Based on review of the medical record (MR), PHP (Partial hospitalization Program) Chart Audit Form and interview with staff, it was determined the facility failed to ensure the Clinical Therapist completed the PHP Biopsychosocial Assessment intake form, and accurately completed the PHP Interdisciplinary Care Plan, for 1 of 1 record reviewed with elopement and suicide. This had the potential to affect all patients served by the facility, and did affect Patient Identifier (PI) # 3.

Findings include:

PHP Chart Audit
Date Approved: None Listed

"...Treatment Plan:
Completed by physician: Date/Initials
Completed by therapist: Date/Initials...

Therapist:
Assessment Completed: Date/Initials
SRA (Suicide Risk Assessment) at admission: Date/Initials
Initial Certification: Date/Initials
Therapy Notes Dated and Signed: Date/Initials..."

*****

1. PI # 3 was admitted on [DATE] with diagnoses including Bipolar Disorder, and most recent episode Depressed.

Review of the MR revealed an intake appointment on 1/19/18.

Review of the PHP Biopsychosocial assessment dated [DATE] was completed by Employee Identifier (EI) # 15, Clinical Therapist. Demographic Information included: "60 yr (year) old seeking tx (treatment) for Depression, SI (Suicidal Ideations), and Anxiety."

Review of the assessment revealed no documented work history listed under category of Educational, Vocational, and Occupational History. Additional instructions listed on form: "Include highest education level completed, work history." PI # 3 is listed as retired on the Hospital Information page.
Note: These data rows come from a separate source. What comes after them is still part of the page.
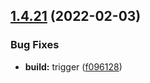 ## [1.4.21](https://github.com/knitkode/kjam/compare/v1.4.20...v1.4.21) (2022-02-03)

### Bug Fixes

- **build:** trigger ([f096128](https://github.com/knitkode/kjam/commit/f09612873dd6d8cca6ce2c33ea18f0b03dc7626f))

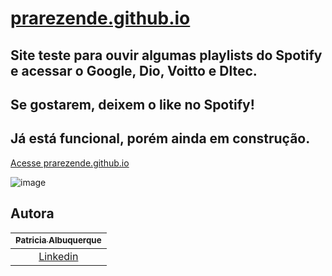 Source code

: # [prarezende.github.io](https://prarezende.github.io)

## Site teste para ouvir algumas playlists do Spotify e acessar o Google, Dio, Voitto e Dltec. 
## Se gostarem, deixem o like no Spotify!
## Já está funcional, porém ainda em construção.

[Acesse prarezende.github.io](https://prarezende.github.io)

![image](https://user-images.githubusercontent.com/70259075/189505089-d8696993-55ed-4936-a334-11837c1d7949.png)

    

## Autora

| [<sub>Patricia Albuquerque</sub>](https://github.com/prarezende) |
| :---: |
|[Linkedin](https://www.linkedin.com/in/patricia-albuquerque-ti)|
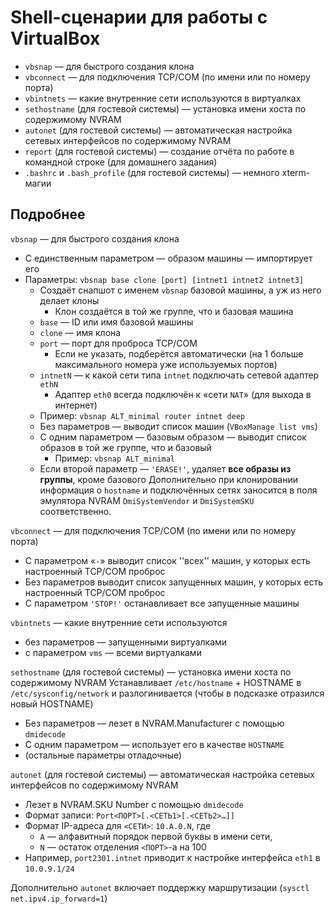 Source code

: # Shell-сценарии для работы с VirtualBox
* `vbsnap` — для быстрого создания клона
* `vbconnect` — для подключения TCP/COM (по имени или по номеру порта)
* `vbintnets` — какие внутренние сети используются в виртуалках
* `sethostname` (для гостевой системы) — установка имени хоста по содержимому NVRAM
* `autonet` (для гостевой системы) — автоматическая настройка сетевых интерфейсов по содержимому NVRAM
* `report` (для гостевой системы) — создание отчёта по работе в командной строке (для домашнего задания)
* `.bashrc` и `.bash_profile` (для гостевой системы) — немного xterm-магии


## Подробнее
`vbsnap` — для быстрого создания клона
* С единственным параметром — образом машины — импортирует его
* Параметры: `vbsnap base clone [port] [intnet1 intnet2 intnet3]`
  * Создаёт снапшот с именем `vbsnap` базовой машины, а уж из него делает клоны
    * Клон создаётся в той же группе, что и базовая машина
  * `base` — ID или имя базовой машины
  * `clone` — имя клона
  * `port` — порт для проброса TCP/COM
    * Если не указать, подберётся автоматически (на 1 больше максимального номера уже используемых портов)
  * `intnetN` — к какой сети типа `intnet` подключать сетевой адаптер `ethN`
    * Адаптер `eth0` всегда подключён к «сети `NAT`» (для выхода в интернет)
  * Пример: `vbsnap ALT_minimal router intnet deep`
  * Без параметров — выводит список машин (`VBoxManage list vms`)
  * С одним параметром — базовым образом — выводит список образов в той же группе, что и базовый
    * Пример: `vbsnap ALT_minimal`
  * Если второй параметр — `'ERASE!'`, удаляет **все образы из группы**, кроме базового
Дополнительно при клонировании информация о `hostname` и подключённых сетях заносится в поля эмулятора NVRAM `DmiSystemVendor` и `DmiSystemSKU` соответственно.


`vbconnect` — для подключения TCP/COM (по имени или по номеру порта)
* С параметром «`-`» выводит список ''всех'' машин, у которых есть настроенный TCP/COM проброс
* Без параметров выводит список запущенных машин, у которых есть настроенный TCP/COM проброс
* С параметром `'STOP!'` останавливает все запущенные машины


`vbintnets` — какие внутренние сети используются
* без параметров — запущенными виртуалками
* с параметром `vms` — всеми виртуалками


`sethostname` (для гостевой системы) — установка имени хоста по содержимому NVRAM
 Устанавливает `/etc/hostname` + HOSTNAME в `/etc/sysconfig/network` и разлогинивается (чтобы в подсказке отразился новый HOSTNAME)
* Без параметров — лезет в NVRAM.Manufacturer с помощью `dmidecode`
* С одним параметром — использует его в качестве `HOSTNAME`
* (остальные параметры отладочные)


`autonet` (для гостевой системы) — автоматическая настройка сетевых интерфейсов по содержимому NVRAM
* Лезет в NVRAM.SKU Number с помощью `dmidecode`
* Формат записи: `Port<ПОРТ>[.<СЕТЬ1>[.<СЕТЬ2>…]]`
* Формат IP-адреса для `<СЕТИ>`: `10.A.0.N`, где
  * `A` — алфавитный порядок первой буквы в имени сети,
  * `N` — остаток отделения `<ПОРТ>`-а на 100
* Например, `port2301.intnet` приводит к настройке интерфейса `eth1` в `10.0.9.1/24`


Дополнительно `autonet` включает поддержку маршрутизации (`sysctl net.ipv4.ip_forward=1`)
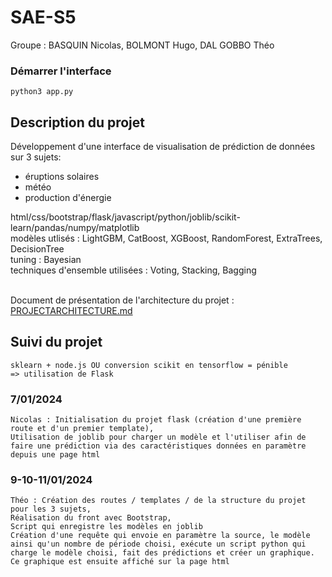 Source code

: # SAE-S5
Groupe : BASQUIN Nicolas, BOLMONT Hugo, DAL GOBBO Théo

### Démarrer l'interface
    python3 app.py

## Description du projet
Développement d'une interface de visualisation de prédiction de données sur 3 sujets:
<ul><li>éruptions solaires</li><li>météo</li><li>production d'énergie</li></ul>
html/css/bootstrap/flask/javascript/python/joblib/scikit-learn/pandas/numpy/matplotlib
<br> modèles utlisés : LightGBM, CatBoost, XGBoost, RandomForest, ExtraTrees, DecisionTree
<br> tuning : Bayesian
<br> techniques d'ensemble utilisées : Voting, Stacking, Bagging

<br>Document de présentation de l'architecture du projet : [PROJECTARCHITECTURE.md](PROJECTARCHITECTURE.md)

## Suivi du projet
    sklearn + node.js OU conversion scikit en tensorflow = pénible
    => utilisation de Flask

### 7/01/2024
    Nicolas : Initialisation du projet flask (création d'une première route et d'un premier template),
    Utilisation de joblib pour charger un modèle et l'utiliser afin de faire une prédiction via des caractéristiques données en paramètre depuis une page html

### 9-10-11/01/2024
    Théo : Création des routes / templates / de la structure du projet pour les 3 sujets,
    Réalisation du front avec Bootstrap,
    Script qui enregistre les modèles en joblib
    Création d'une requête qui envoie en paramètre la source, le modèle ainsi qu'un nombre de période choisi, exécute un script python qui charge le modèle choisi, fait des prédictions et créer un graphique. Ce graphique est ensuite affiché sur la page html
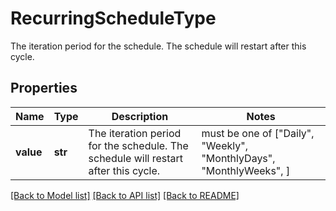 # RecurringScheduleType

The iteration period for the schedule.  The schedule will restart after this cycle.

## Properties
Name | Type | Description | Notes
------------ | ------------- | ------------- | -------------
**value** | **str** | The iteration period for the schedule.  The schedule will restart after this cycle. |  must be one of ["Daily", "Weekly", "MonthlyDays", "MonthlyWeeks", ]

[[Back to Model list]](../README.md#documentation-for-models) [[Back to API list]](../README.md#documentation-for-api-endpoints) [[Back to README]](../README.md)


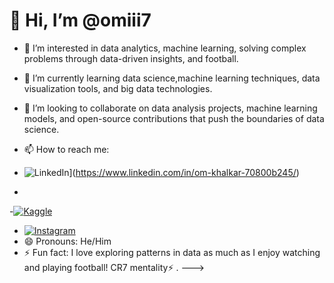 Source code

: # 👋 Hi, I’m @omiii7

- 👀 I’m interested in data analytics, machine learning, solving complex problems through data-driven insights, and football.
- 🌱 I’m currently learning data science,machine learning techniques, data visualization tools, and big data technologies.
- 💞️ I’m looking to collaborate on data analysis projects, machine learning models, and open-source contributions that push the boundaries of data science.
- 📫 How to reach me:

- ![LinkedIn](https://img.shields.io/badge/LinkedIn-0077B5?style=for-the-badge&logo=linkedin&logoColor=white)](https://www.linkedin.com/in/om-khalkar-70800b245/)
- 
-[![Kaggle](https://img.shields.io/badge/Kaggle-20BEFF?style=for-the-badge&logo=kaggle&logoColor=white)](https://www.kaggle.com/omkhalkar5228)

- [![Instagram](https://img.shields.io/badge/Instagram-E4405F?style=for-the-badge&logo=instagram&logoColor=white)](https://www.instagram.com/omiii_7_?igsh=YzljYTk1ODg3Zg==)
- 😄 Pronouns: He/Him
- ⚡ Fun fact: I love exploring patterns in data as much as I enjoy watching and playing football!
   CR7 mentality⚡ .
--->
 
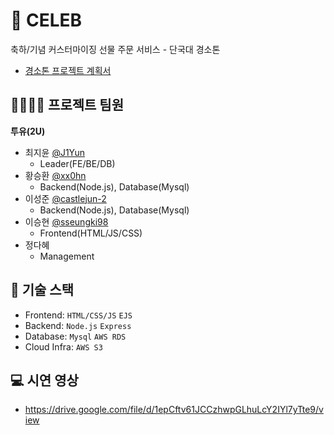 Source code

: # 🎁 CELEB
축하/기념 커스터마이징 선물 주문 서비스 - 단국대 경소톤
- [경소톤 프로젝트 계획서](./.github/report.pdf)

## 👨‍👩‍👧‍👦 프로젝트 팀원
**투유(2U)**
- 최지윤 [@J1Yun](https://github.com/J1Yun)
  - Leader(FE/BE/DB)
- 황승환 [@xx0hn](https://github.com/xx0hn)
  - Backend(Node.js), Database(Mysql)
- 이성준 [@castlejun-2](https://github.com/castlejun-2)
  - Backend(Node.js), Database(Mysql)
- 이승현 [@sseungki98](https://github.com/sseungki98)
  - Frontend(HTML/JS/CSS)
- 정다혜
  - Management

## 🔧 기술 스택
- Frontend: `HTML/CSS/JS` `EJS`
- Backend: `Node.js` `Express`
- Database: `Mysql` `AWS RDS`
- Cloud Infra: `AWS S3`

## 💻 시연 영상
- https://drive.google.com/file/d/1epCftv61JCCzhwpGLhuLcY2IYl7yTte9/view
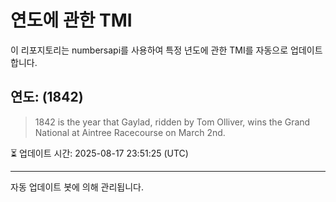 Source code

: 
# 연도에 관한 TMI

이 리포지토리는 numbersapi를 사용하여 특정 년도에 관한 TMI를 자동으로 업데이트합니다.

## 연도: (1842)
> 1842 is the year that Gaylad, ridden by Tom Olliver, wins the Grand National at Aintree Racecourse on March 2nd.

⏳ 업데이트 시간: 2025-08-17 23:51:25 (UTC)

---
자동 업데이트 봇에 의해 관리됩니다.
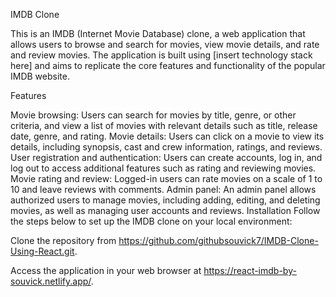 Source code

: IMDB Clone

This is an IMDB (Internet Movie Database) clone, a web application that allows users to browse and search for movies, view movie details, and rate and review movies. The application is built using [insert technology stack here] and aims to replicate the core features and functionality of the popular IMDB website.

Features


Movie browsing: Users can search for movies by title, genre, or other criteria, and view a list of movies with relevant details such as title, release date, genre, and rating.
Movie details: Users can click on a movie to view its details, including synopsis, cast and crew information, ratings, and reviews.
User registration and authentication: Users can create accounts, log in, and log out to access additional features such as rating and reviewing movies.
Movie rating and review: Logged-in users can rate movies on a scale of 1 to 10 and leave reviews with comments.
Admin panel: An admin panel allows authorized users to manage movies, including adding, editing, and deleting movies, as well as managing user accounts and reviews.
Installation
Follow the steps below to set up the IMDB clone on your local environment:

Clone the repository from https://github.com/githubsouvick7/IMDB-Clone-Using-React.git.

Access the application in your web browser at https://react-imdb-by-souvick.netlify.app/.

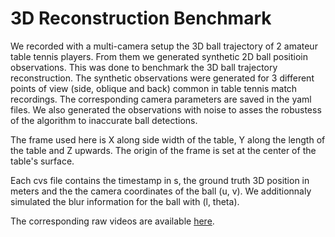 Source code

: # 3D Reconstruction Benchmark

We recorded with a multi-camera setup the 3D ball trajectory of 2 amateur table tennis players. From them we generated synthetic 2D ball positioin observations. This was done to benchmark the 3D ball trajectory reconstruction. The synthetic observations were generated for 3 different points of view (side, oblique and back) common in table tennis match recordings. The corresponding camera parameters are saved in the yaml files. We also generated the observations with noise to asses the robustess of the algorithm to inaccurate ball detections.

The frame used here is X along side width of the table, Y along the length of  the table and Z upwards. The origin of the frame is set at the center of the table's surface.

Each cvs file contains the timestamp in s, the ground truth 3D position in meters and the the camera coordinates of the ball (u, v). We additionnaly simulated the blur information for the ball with (l, theta).


The corresponding raw videos are available [here](https://cloud.cs.uni-tuebingen.de/index.php/s/SCKq85JZEmKoC6J).
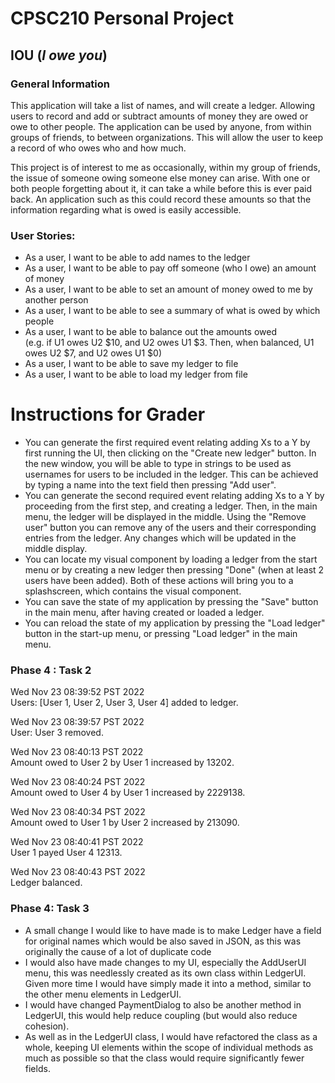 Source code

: # CPSC210 Personal Project

## IOU (_I owe you_)

### General Information

This application will take a list of names, and will create
a ledger. Allowing users to record and add or subtract amounts 
of money they are owed or owe to other people. The application can be used by anyone, 
from within groups of friends, to between organizations. This will allow the user
to keep a record of who owes who and how much.  

This project is of interest to me as occasionally, within my group of friends, 
the issue of someone owing someone else money can arise. With one or both people forgetting
about it, it can take a while before this is ever paid back. An application such as this could 
record these amounts so that the information regarding what is owed is easily accessible. 

### User Stories:  

- As a user, I want to be able to add names to the ledger  
- As a user, I want to be able to pay off someone (who I owe) an amount of money  
- As a user, I want to be able to set an amount of money owed to me by another person  
- As a user, I want to be able to see a summary of what is owed by which people  
- As a user, I want to be able to balance out the amounts owed  
(e.g. if U1 owes U2 $10, and U2 owes U1 $3. Then, when balanced, U1 owes U2 $7, and U2 owes U1 $0)
- As a user, I want to be able to save my ledger to file
- As a user, I want to be able to load my ledger from file

# Instructions for Grader

- You can generate the first required event relating adding Xs to a Y by
first running the UI, then clicking on the "Create new ledger" button. 
In the new window, you will be able to type in strings to be used as usernames for users to be included in the ledger. 
This can be achieved by typing a name into the text field then pressing "Add user".
- You can generate the second required event relating adding Xs to a Y by proceeding from the first step,
and creating a ledger. Then, in the main menu, the ledger will be displayed in the middle. Using the "Remove user"
button you can remove any of the users and their corresponding entries from the ledger. 
Any changes which will be updated in the middle display.
- You can locate my visual component by loading a ledger from the start menu or by creating a 
new ledger then pressing "Done" (when at least 2 users have been added). Both of these actions will bring you 
to a splashscreen, which contains the visual component.
- You can save the state of my application by pressing the "Save" button in the main menu, after having 
created or loaded a ledger.
- You can reload the state of my application by pressing the "Load ledger" button in the start-up 
menu, or pressing "Load ledger" in the main menu. 

### Phase 4 : Task 2
Wed Nov 23 08:39:52 PST 2022  
Users: [User 1, User 2, User 3, User 4] added to ledger.

Wed Nov 23 08:39:57 PST 2022  
User: User 3 removed.

Wed Nov 23 08:40:13 PST 2022  
Amount owed to User 2 by User 1 increased by 13202.

Wed Nov 23 08:40:24 PST 2022  
Amount owed to User 4 by User 1 increased by 2229138.

Wed Nov 23 08:40:34 PST 2022  
Amount owed to User 1 by User 2 increased by 213090.

Wed Nov 23 08:40:41 PST 2022  
User 1 payed User 4 12313.

Wed Nov 23 08:40:43 PST 2022  
Ledger balanced.


### Phase 4: Task 3
- A small change I would like to have made is to make Ledger have a field for original names which would be also saved in JSON,
as this was originally the cause of a lot of duplicate code
- I would also have made changes to my UI, especially the AddUserUI menu, this was needlessly created as its own class
within LedgerUI. Given more time I would have simply made it into a method, similar to the other menu elements in LedgerUI.
- I would have changed PaymentDialog to also be another method in LedgerUI, this would help reduce coupling 
(but would also reduce cohesion).
- As well as in the LedgerUI class, I would have refactored the class as a whole, keeping UI elements within
the scope of individual methods as much as possible so that the class would require significantly fewer fields.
Further review of Page 2 of the assessment revealed the Mental Status Examination is left blank. Included in this section was Affect (Blunted, Flat, Labile, Restricted, Appropriate), Orientation (Person, Place, Time), Demeanor (Cooperative, Uncooperative, Optimistic, Pessimistic, Suspicious, Fearful, Other: ), Hallucinations ( None, Auditory, Visual, Olfactory, Somatic, Tactile), and Delusions (None, Grandiose, Of Reference, Somatic, Tactile, Thought Broadcasting, Thought Insertion).

Under the category of "Capacity for Self-Harm," EI # 15 documented "Yes. Pt (patient) verbally contracts for safety."

Under the category of "Deficits in Activities of Daily Living," EI # 15 documented "Pt not able to function due to worry (Anxiety, Depression, SI)."

Review of the PHP Interdisciplinary Care Plan dated 1/19/18, revealed EI # 15 drew a line threw "Safety: ...Thoughts of harm to self or suicidal ideation..." and did not include Safety in the Plan of Care. This contradicts above documentation by EI # 15.

An interview conducted on 7/10/18 at 9:30 AM with EI # 18, PHP Patient Relations Manager, confirmed the above findings.